§ Description of the task
On how many lines of the data below does the word "because" appear? Reply with the number only.

....

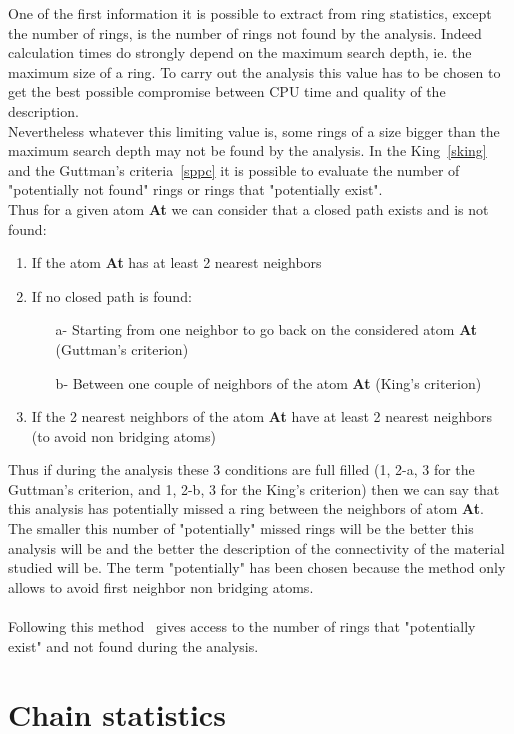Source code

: One of the first information it is possible to extract from ring statistics, except the number of rings, is the number of rings not found by the analysis. 
Indeed calculation times do strongly depend on the maximum search depth, ie. the maximum size of a ring. 
To carry out the analysis this value has to be chosen to get the best possible compromise between CPU time and quality of the description. \\
Nevertheless whatever this limiting value is, some rings of a size bigger than the maximum search depth may not be found by the analysis. 
In the King~\ref{sking} and the Guttman's criteria~\ref{sppc} it is possible to evaluate the number of "potentially not found" rings or rings that "potentially exist". \\
Thus for a given atom {\bf{At}} we can consider that a closed path exists and is not found: 
\begin{enumerate}
\item If the atom {\bf{At}} has at least 2 nearest neighbors
\item If no closed path is found:
\begin{enumerate}
\item[a-] Starting from one neighbor to go back on the considered atom {\bf{At}} (Guttman's criterion)
\item[b-] Between one couple of neighbors of the atom {\bf{At}} (King's criterion)
\end{enumerate}
\item If the 2 nearest neighbors of the atom {\bf{At}} have at least 2 nearest neighbors (to avoid non bridging atoms)  
\end{enumerate}
Thus if during the analysis these 3 conditions are full filled (1, 2-a, 3 for the Guttman's criterion, and 1, 2-b, 3 for the King's criterion) then we can say that this analysis has potentially missed a ring between the neighbors of atom {\bf{At}}. 
The smaller this number of "potentially" missed rings will be the better this analysis will be and the better the description of the connectivity of the material studied will be. 
The term "potentially" has been chosen because the method only allows to avoid first neighbor non bridging atoms. \\
\\
Following this method \atomes\ gives access to the number of rings that "potentially exist" and not found during the analysis.
\clearpage
\section{Chain statistics}
\label{cstat}

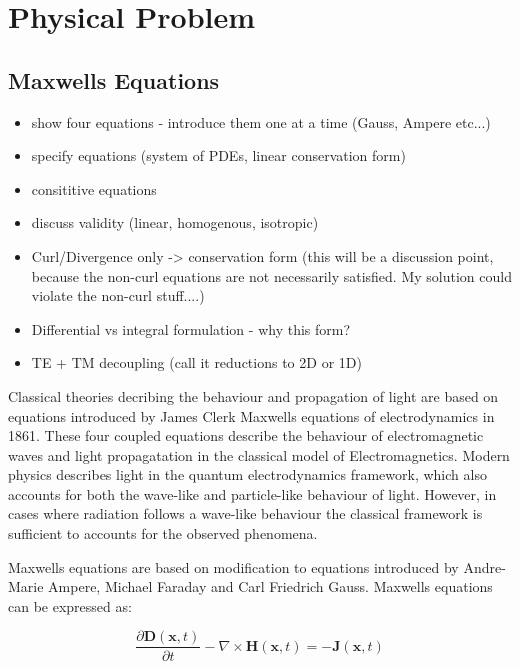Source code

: \chapter{Physical Problem} %
\label{PhysicalProblemChapter}

\section{Maxwells Equations}

\begin{itemize}
  \item show four equations - introduce them one at a time (Gauss, Ampere etc...)
	\item specify equations (system of PDEs, linear conservation form)
  \item consititive equations
  \item discuss validity (linear, homogenous, isotropic)
	\item Curl/Divergence only -> conservation form (this will be a discussion point, because the non-curl equations are not necessarily satisfied. My solution could violate the non-curl stuff....)
	\item Differential vs integral formulation - why this form?
  \item TE + TM decoupling (call it reductions to 2D or 1D)
\end{itemize}

Classical theories decribing the behaviour and propagation of light are based on equations introduced by James Clerk Maxwells equations of electrodynamics in 1861. These four coupled equations describe the behaviour of electromagnetic waves and light propagatation in the classical model of Electromagnetics. Modern physics describes light in the quantum electrodynamics framework, which also accounts for both the wave-like and particle-like behaviour of light. However, in cases where radiation follows a wave-like behaviour the classical framework is sufficient to accounts for the observed phenomena.

Maxwells equations are based on modification to equations introduced by Andre-Marie Ampere, Michael Faraday and Carl Friedrich Gauss. Maxwells equations can be expressed as:

\begin{equation}
\frac{\partial \mathbf{D}(\mathbf{x}, t)}{\partial t} - \nabla \times \mathbf{H}(\mathbf{x},t) = - \mathbf{J}(\mathbf{x},t)
\label{maxwell-ampere}  
\end{equation}

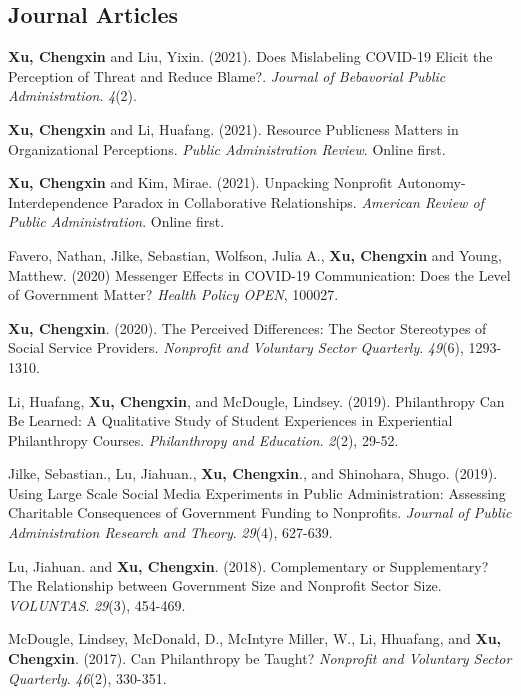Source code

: \documentclass[letterpaper]{article}
\renewenvironment{itemize}{
  \begin{list}{}{
    \setlength{\leftmargin}{1.5em}
  }
}{
  \end{list}
}
\begin{document}
\subsection*{Journal Articles}

\begin{itemize}

\item \textbf{Xu, Chengxin} and Liu, Yixin. (2021). Does Mislabeling COVID-19 Elicit the Perception of Threat and Reduce Blame?.  {\it Journal of Bebavorial Public Administration}. {\it 4}(2).

\item \textbf{Xu, Chengxin} and Li, Huafang. (2021). Resource Publicness Matters in Organizational Perceptions.  {\it Public Administration Review}. Online first.

\item \textbf{Xu, Chengxin} and Kim, Mirae. (2021). Unpacking Nonprofit Autonomy-Interdependence Paradox in Collaborative Relationships. {\it American Review of Public Administration}. Online first.

\item Favero, Nathan, Jilke, Sebastian, Wolfson, Julia A., \textbf{Xu, Chengxin} and Young, Matthew. (2020) Messenger Effects in COVID-19 Communication: Does the Level of Government Matter? {\it Health Policy OPEN}, 100027. 

\item \textbf{Xu, Chengxin}. (2020). The Perceived Differences: The Sector Stereotypes of Social Service Providers. {\it Nonprofit and Voluntary Sector Quarterly}.	{\it 49}(6), 1293-1310.

\item Li, Huafang, \textbf{Xu, Chengxin}, and McDougle, Lindsey. (2019). Philanthropy Can Be Learned: A Qualitative Study of Student Experiences in Experiential Philanthropy Courses. {\it Philanthropy and Education}. {\it 2}(2), 29-52.

\item Jilke, Sebastian., Lu, Jiahuan., \textbf{Xu, Chengxin}., and Shinohara, Shugo. (2019). Using Large Scale Social Media Experiments in Public Administration: Assessing Charitable Consequences of Government Funding to Nonprofits. {\it Journal of Public Administration Research and Theory}. {\it 29}(4), 627-639.

\item Lu, Jiahuan. and \textbf{Xu, Chengxin}. (2018). Complementary or Supplementary? The Relationship between Government Size and Nonprofit Sector Size. {\it VOLUNTAS}. {\it 29}(3), 454-469.

\item McDougle, Lindsey, McDonald, D., McIntyre Miller, W., Li, Hhuafang, and \textbf{Xu, Chengxin}. (2017). Can Philanthropy be Taught? {\it Nonprofit and Voluntary Sector Quarterly}. {\it 46}(2), 330-351. 

\end{itemize}
\end{document}
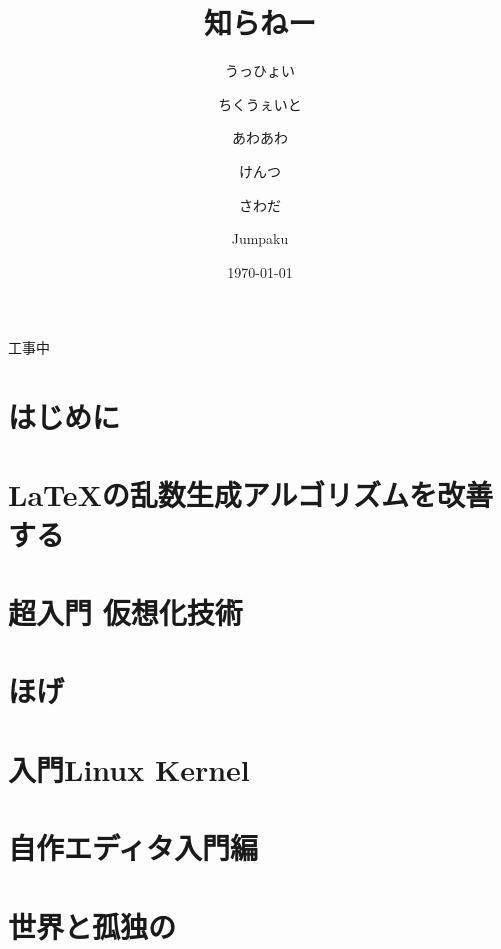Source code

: \documentclass[autodetect-engine,dvipdfmx-if-dvi,ja=standard,a4paper,12pt,twoside,openany,layout=v2]{bxjsbook}
\title{知らねー}
\author{うっひょい \and ちくうぇいと \and あわあわ \and けんつ \and さわだ \and Jumpaku}
\date{\today}
\begin{document}
%
\begin{titlepage}
  \begin{center}
    \Huge 工事中
  \end{center}
\end{titlepage}

\maketitle
\frontmatter
\chapter{はじめに}


\tableofcontents
\mainmatter
{}
\chapter{\LaTeX の乱数生成アルゴリズムを改善する}


\chapter{超入門 仮想化技術}


\chapter{ほげ}


\chapter{入門Linux Kernel}


\chapter{自作エディタ入門編}


\chapter{世界と孤独の}


\newpage
\myimpression
\end{document}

....

§ Exercise response
2